RECORDED DATA

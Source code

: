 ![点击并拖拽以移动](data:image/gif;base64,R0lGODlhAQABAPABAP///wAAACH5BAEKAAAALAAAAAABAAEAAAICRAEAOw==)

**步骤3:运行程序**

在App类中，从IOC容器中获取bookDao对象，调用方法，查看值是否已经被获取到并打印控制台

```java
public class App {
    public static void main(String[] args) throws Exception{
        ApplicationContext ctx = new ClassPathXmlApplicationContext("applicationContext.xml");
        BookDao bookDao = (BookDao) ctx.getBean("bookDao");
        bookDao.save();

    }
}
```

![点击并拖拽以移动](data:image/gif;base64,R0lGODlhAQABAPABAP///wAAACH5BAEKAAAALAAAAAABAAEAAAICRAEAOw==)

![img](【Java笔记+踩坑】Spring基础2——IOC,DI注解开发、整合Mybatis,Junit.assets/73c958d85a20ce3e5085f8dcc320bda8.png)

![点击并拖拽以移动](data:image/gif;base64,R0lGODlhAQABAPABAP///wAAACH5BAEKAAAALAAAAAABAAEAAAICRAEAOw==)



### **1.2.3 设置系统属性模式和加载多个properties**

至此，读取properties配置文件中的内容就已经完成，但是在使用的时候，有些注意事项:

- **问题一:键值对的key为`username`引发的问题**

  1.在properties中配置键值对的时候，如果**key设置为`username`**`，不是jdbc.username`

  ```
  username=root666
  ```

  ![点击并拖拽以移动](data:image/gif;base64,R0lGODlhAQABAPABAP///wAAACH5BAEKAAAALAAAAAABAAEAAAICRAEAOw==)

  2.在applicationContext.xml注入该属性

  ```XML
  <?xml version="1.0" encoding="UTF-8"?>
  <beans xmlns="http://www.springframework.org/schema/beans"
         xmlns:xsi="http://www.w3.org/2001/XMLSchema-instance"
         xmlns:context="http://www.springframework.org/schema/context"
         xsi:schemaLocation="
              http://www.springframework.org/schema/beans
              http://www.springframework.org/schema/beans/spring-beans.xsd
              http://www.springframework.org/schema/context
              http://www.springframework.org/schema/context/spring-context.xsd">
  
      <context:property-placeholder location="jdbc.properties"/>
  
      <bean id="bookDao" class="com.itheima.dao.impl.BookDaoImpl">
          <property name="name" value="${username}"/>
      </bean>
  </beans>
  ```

YOUR OBJECTIVE
Return every record above exactly, line by line.

REPLY
Source code

: ![点击并拖拽以移动](data:image/gif;base64,R0lGODlhAQABAPABAP///wAAACH5BAEKAAAALAAAAAABAAEAAAICRAEAOw==)

**步骤3:运行程序**

在App类中，从IOC容器中获取bookDao对象，调用方法，查看值是否已经被获取到并打印控制台

```java
public class App {
    public static void main(String[] args) throws Exception{
        ApplicationContext ctx = new ClassPathXmlApplicationContext("applicationContext.xml");
        BookDao bookDao = (BookDao) ctx.getBean("bookDao");
        bookDao.save();

    }
}
```

![点击并拖拽以移动](data:image/gif;base64,R0lGODlhAQABAPABAP///wAAACH5BAEKAAAALAAAAAABAAEAAAICRAEAOw==)

![img](【Java笔记+踩坑】Spring基础2——IOC,DI注解开发、整合Mybatis,Junit.assets/73c958d85a20ce3e5085f8dcc320bda8.png)

![点击并拖拽以移动](data:image/gif;base64,R0lGODlhAQABAPABAP///wAAACH5BAEKAAAALAAAAAABAAEAAAICRAEAOw==)



### **1.2.3 设置系统属性模式和加载多个properties**

至此，读取properties配置文件中的内容就已经完成，但是在使用的时候，有些注意事项:

- **问题一:键值对的key为`username`引发的问题**

  1.在properties中配置键值对的时候，如果**key设置为`username`**`，不是jdbc.username`

  ```
  username=root666
  ```

  ![点击并拖拽以移动](data:image/gif;base64,R0lGODlhAQABAPABAP///wAAACH5BAEKAAAALAAAAAABAAEAAAICRAEAOw==)

  2.在applicationContext.xml注入该属性

  ```XML
  <?xml version="1.0" encoding="UTF-8"?>
  <beans xmlns="http://www.springframework.org/schema/beans"
         xmlns:xsi="http://www.w3.org/2001/XMLSchema-instance"
         xmlns:context="http://www.springframework.org/schema/context"
         xsi:schemaLocation="
              http://www.springframework.org/schema/beans
              http://www.springframework.org/schema/beans/spring-beans.xsd
              http://www.springframework.org/schema/context
              http://www.springframework.org/schema/context/spring-context.xsd">
  
      <context:property-placeholder location="jdbc.properties"/>
  
      <bean id="bookDao" class="com.itheima.dao.impl.BookDaoImpl">
          <property name="name" value="${username}"/>
      </bean>
  </beans>
  ```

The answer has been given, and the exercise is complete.